**What is expected:** Read through the lines below and copy the ones holding the string "Serie".

Stored data

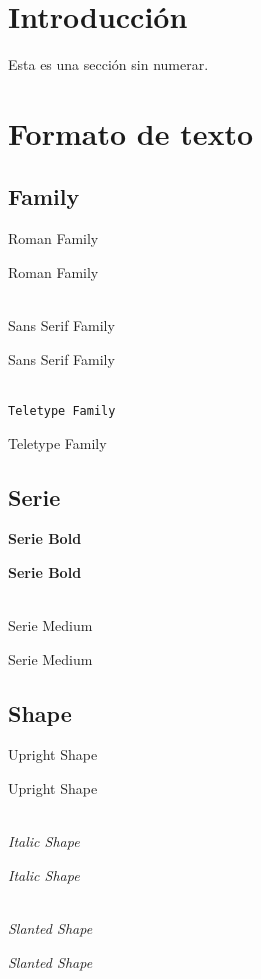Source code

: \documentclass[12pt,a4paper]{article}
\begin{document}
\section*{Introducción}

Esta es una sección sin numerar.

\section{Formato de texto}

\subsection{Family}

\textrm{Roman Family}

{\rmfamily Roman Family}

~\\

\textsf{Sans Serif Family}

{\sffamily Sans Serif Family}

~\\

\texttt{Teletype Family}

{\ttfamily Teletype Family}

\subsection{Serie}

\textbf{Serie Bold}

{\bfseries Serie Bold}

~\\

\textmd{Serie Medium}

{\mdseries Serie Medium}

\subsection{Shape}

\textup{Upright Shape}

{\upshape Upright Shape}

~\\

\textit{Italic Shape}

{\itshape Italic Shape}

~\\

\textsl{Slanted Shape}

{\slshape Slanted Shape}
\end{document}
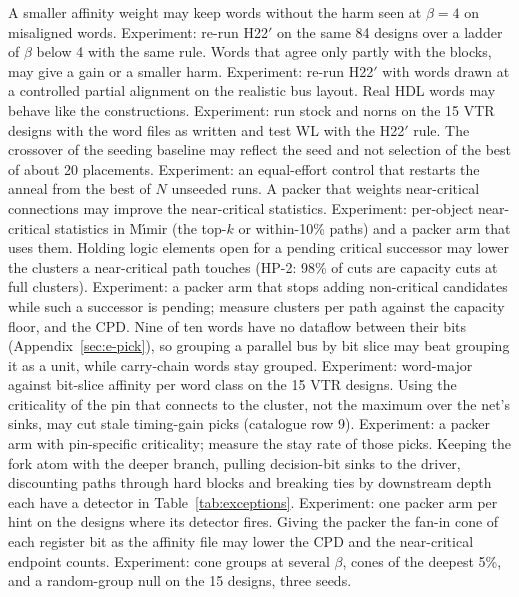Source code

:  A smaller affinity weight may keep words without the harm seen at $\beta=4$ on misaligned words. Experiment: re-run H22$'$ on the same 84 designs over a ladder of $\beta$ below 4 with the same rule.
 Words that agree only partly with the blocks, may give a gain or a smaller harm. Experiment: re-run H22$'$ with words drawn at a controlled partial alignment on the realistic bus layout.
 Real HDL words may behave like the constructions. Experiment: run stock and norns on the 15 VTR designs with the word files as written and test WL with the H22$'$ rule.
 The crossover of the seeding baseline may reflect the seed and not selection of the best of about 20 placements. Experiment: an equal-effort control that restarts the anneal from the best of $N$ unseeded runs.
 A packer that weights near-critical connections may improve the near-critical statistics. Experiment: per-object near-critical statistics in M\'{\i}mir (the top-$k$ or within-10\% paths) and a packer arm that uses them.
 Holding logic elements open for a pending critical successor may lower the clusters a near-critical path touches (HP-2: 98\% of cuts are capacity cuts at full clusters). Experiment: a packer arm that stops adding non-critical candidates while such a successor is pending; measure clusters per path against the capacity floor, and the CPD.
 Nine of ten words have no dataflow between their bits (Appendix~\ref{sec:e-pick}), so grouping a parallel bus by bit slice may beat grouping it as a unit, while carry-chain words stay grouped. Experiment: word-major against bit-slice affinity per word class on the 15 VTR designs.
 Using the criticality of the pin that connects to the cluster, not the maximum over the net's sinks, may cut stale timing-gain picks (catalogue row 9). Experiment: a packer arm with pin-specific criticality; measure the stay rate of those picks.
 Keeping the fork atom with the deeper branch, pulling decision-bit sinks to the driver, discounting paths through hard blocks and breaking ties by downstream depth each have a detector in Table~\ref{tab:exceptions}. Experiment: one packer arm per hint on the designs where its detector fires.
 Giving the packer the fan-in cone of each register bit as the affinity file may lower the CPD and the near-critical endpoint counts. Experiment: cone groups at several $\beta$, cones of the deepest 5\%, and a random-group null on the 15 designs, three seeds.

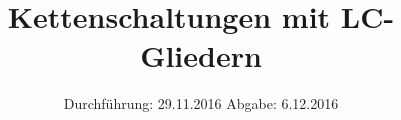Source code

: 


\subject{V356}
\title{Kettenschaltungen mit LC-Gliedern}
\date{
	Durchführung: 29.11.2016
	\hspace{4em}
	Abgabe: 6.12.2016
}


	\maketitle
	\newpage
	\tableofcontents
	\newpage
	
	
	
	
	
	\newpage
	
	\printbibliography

**Exercise answer:**
\subsection{Serie}
\textbf{Serie Bold}
{\bfseries Serie Bold}
\textmd{Serie Medium}
{\mdseries Serie Medium}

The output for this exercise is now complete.